[[ DATA PROVIDED, beginning ]]

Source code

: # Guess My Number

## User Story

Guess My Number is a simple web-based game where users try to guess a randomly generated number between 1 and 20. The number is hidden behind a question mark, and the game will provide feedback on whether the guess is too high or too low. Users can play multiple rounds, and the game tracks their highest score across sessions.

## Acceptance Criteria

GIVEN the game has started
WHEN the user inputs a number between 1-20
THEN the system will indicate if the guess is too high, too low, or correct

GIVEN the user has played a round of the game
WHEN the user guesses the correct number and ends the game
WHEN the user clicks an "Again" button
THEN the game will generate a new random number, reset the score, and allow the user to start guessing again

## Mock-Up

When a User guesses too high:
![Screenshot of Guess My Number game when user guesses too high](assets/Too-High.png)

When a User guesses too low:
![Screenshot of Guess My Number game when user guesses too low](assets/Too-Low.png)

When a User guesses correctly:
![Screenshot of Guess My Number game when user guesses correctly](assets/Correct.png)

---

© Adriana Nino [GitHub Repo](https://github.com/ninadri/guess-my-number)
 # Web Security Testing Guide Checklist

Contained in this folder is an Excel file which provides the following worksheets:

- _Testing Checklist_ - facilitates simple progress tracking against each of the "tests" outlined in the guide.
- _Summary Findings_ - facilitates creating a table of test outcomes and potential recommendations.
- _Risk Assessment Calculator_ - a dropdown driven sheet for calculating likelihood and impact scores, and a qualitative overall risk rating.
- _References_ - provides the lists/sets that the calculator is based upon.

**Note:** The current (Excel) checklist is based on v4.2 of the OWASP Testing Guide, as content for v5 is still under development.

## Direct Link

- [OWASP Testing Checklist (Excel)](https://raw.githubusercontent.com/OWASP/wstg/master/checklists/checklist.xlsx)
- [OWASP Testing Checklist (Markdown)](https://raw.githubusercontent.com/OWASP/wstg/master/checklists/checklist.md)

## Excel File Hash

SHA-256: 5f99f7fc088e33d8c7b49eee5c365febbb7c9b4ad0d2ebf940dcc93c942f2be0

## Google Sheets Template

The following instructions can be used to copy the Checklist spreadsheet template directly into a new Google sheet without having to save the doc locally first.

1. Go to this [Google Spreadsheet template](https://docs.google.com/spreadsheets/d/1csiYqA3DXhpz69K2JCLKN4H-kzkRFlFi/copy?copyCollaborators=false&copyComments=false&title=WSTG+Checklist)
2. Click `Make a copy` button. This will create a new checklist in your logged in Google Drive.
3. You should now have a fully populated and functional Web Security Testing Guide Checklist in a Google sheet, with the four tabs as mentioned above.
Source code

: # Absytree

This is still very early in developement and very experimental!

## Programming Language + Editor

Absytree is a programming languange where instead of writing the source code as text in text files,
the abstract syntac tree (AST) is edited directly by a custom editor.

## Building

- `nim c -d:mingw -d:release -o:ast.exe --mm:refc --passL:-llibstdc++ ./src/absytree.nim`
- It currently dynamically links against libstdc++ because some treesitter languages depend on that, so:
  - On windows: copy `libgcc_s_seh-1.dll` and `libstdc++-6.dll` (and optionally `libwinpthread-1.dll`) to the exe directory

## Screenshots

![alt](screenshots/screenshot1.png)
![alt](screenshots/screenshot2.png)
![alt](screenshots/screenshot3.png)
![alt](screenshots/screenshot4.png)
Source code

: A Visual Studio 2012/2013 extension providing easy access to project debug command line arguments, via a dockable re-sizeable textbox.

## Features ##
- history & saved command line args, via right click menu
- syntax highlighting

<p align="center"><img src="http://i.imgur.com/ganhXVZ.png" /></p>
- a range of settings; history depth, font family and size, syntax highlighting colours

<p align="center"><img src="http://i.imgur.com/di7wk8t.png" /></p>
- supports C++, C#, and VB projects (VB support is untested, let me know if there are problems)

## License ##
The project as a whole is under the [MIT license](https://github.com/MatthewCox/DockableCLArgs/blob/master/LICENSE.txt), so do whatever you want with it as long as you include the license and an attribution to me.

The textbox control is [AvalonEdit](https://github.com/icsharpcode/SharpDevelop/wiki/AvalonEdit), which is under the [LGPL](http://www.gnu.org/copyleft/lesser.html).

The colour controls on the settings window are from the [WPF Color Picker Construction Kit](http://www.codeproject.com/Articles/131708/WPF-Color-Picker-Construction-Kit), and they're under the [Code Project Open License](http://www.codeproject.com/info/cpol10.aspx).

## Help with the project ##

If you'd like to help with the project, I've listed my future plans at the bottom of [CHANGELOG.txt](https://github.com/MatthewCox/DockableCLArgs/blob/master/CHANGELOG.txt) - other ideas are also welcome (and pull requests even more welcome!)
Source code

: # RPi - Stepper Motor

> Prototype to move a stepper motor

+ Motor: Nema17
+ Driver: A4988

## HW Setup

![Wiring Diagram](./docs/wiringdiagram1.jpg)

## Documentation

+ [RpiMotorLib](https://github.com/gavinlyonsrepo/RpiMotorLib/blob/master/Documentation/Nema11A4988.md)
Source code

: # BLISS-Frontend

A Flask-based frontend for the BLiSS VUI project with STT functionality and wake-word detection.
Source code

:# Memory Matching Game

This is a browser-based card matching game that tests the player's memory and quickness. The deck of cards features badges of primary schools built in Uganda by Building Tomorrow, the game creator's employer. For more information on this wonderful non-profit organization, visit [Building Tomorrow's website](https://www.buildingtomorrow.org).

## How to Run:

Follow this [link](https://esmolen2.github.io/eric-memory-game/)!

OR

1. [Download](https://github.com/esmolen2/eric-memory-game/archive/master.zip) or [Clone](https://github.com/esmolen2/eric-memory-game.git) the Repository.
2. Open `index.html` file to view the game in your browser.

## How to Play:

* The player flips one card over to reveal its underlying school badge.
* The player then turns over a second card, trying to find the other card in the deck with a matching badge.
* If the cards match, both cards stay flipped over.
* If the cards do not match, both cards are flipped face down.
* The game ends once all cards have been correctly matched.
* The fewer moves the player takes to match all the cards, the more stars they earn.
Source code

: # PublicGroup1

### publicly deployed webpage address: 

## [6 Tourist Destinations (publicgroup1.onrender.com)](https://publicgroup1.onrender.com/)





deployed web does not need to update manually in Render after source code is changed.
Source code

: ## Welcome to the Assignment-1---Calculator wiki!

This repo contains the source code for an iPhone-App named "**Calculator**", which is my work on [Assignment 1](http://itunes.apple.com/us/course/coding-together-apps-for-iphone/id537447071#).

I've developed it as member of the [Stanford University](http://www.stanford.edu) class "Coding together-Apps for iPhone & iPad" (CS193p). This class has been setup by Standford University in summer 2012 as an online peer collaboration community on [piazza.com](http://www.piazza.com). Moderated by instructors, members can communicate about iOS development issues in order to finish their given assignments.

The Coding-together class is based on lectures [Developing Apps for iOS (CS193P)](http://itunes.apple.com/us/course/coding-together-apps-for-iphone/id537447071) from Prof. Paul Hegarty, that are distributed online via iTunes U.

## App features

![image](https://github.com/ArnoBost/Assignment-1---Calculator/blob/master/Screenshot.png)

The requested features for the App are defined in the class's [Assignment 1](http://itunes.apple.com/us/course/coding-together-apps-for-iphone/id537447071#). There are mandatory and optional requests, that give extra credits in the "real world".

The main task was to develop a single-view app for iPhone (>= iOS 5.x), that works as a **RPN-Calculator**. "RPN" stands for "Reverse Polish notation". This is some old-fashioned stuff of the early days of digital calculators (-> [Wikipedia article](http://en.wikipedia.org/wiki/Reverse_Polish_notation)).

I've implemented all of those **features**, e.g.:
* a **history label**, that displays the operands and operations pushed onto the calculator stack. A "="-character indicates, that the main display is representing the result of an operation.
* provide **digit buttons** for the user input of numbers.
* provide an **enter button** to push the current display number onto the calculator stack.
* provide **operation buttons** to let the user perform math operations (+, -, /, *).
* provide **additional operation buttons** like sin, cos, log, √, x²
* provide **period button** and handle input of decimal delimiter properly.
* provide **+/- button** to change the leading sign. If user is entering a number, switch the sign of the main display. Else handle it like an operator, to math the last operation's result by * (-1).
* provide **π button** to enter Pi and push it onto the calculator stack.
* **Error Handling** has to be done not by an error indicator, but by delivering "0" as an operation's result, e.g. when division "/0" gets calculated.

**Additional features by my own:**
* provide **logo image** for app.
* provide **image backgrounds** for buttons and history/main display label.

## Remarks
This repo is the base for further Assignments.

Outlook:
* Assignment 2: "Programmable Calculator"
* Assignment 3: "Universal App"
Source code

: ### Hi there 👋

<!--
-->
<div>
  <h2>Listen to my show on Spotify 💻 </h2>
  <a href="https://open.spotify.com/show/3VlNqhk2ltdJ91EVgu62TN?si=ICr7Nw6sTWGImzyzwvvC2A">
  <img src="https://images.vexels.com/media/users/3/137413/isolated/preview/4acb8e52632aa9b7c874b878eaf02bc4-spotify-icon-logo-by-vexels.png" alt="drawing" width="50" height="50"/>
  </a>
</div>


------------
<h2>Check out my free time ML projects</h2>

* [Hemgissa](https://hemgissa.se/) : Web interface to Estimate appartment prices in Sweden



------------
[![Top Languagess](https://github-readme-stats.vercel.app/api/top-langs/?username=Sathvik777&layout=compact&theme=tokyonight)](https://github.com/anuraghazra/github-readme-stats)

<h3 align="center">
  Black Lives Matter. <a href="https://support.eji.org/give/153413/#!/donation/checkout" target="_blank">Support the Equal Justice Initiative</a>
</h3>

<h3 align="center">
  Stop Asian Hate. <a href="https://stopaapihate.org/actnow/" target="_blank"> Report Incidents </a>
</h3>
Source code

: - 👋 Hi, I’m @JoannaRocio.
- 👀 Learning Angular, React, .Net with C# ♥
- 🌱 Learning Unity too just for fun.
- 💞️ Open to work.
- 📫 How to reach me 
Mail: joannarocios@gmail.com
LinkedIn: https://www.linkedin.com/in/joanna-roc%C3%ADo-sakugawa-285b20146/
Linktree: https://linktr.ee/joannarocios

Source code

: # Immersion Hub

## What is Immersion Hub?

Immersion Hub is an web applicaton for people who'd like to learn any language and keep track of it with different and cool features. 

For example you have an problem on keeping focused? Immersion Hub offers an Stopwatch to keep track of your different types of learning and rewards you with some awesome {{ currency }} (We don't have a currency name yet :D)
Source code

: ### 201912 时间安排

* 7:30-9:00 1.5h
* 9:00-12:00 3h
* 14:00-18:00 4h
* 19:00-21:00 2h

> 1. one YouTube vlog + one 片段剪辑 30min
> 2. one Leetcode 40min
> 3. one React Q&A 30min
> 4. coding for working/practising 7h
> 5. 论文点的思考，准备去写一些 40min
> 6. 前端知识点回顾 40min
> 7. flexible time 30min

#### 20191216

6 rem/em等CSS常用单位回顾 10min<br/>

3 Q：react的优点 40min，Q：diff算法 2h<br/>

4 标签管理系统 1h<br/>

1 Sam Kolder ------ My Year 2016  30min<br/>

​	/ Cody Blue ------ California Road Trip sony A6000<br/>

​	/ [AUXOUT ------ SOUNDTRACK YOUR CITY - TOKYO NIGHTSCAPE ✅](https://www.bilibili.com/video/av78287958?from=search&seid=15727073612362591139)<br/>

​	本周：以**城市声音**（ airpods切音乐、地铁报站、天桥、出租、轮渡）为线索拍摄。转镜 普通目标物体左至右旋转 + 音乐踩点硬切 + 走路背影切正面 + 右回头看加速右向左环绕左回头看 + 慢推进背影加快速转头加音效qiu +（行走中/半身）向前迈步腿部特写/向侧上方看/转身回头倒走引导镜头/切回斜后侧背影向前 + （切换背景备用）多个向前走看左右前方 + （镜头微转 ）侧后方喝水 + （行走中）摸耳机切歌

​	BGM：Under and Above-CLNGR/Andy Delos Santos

[[ DATA PROVIDED, end ]]

Give back exactly the lines of the listing above that run from the line with "# Web Security Testing Guide Checklist" to the line with "- _References_ - provides", inclusive.

PROBLEM SOLUTION:
 # Web Security Testing Guide Checklist

Contained in this folder is an Excel file which provides the following worksheets:

- _Testing Checklist_ - facilitates simple progress tracking against each of the "tests" outlined in the guide.
- _Summary Findings_ - facilitates creating a table of test outcomes and potential recommendations.
- _Risk Assessment Calculator_ - a dropdown driven sheet for calculating likelihood and impact scores, and a qualitative overall risk rating.
- _References_ - provides the lists/sets that the calculator is based upon.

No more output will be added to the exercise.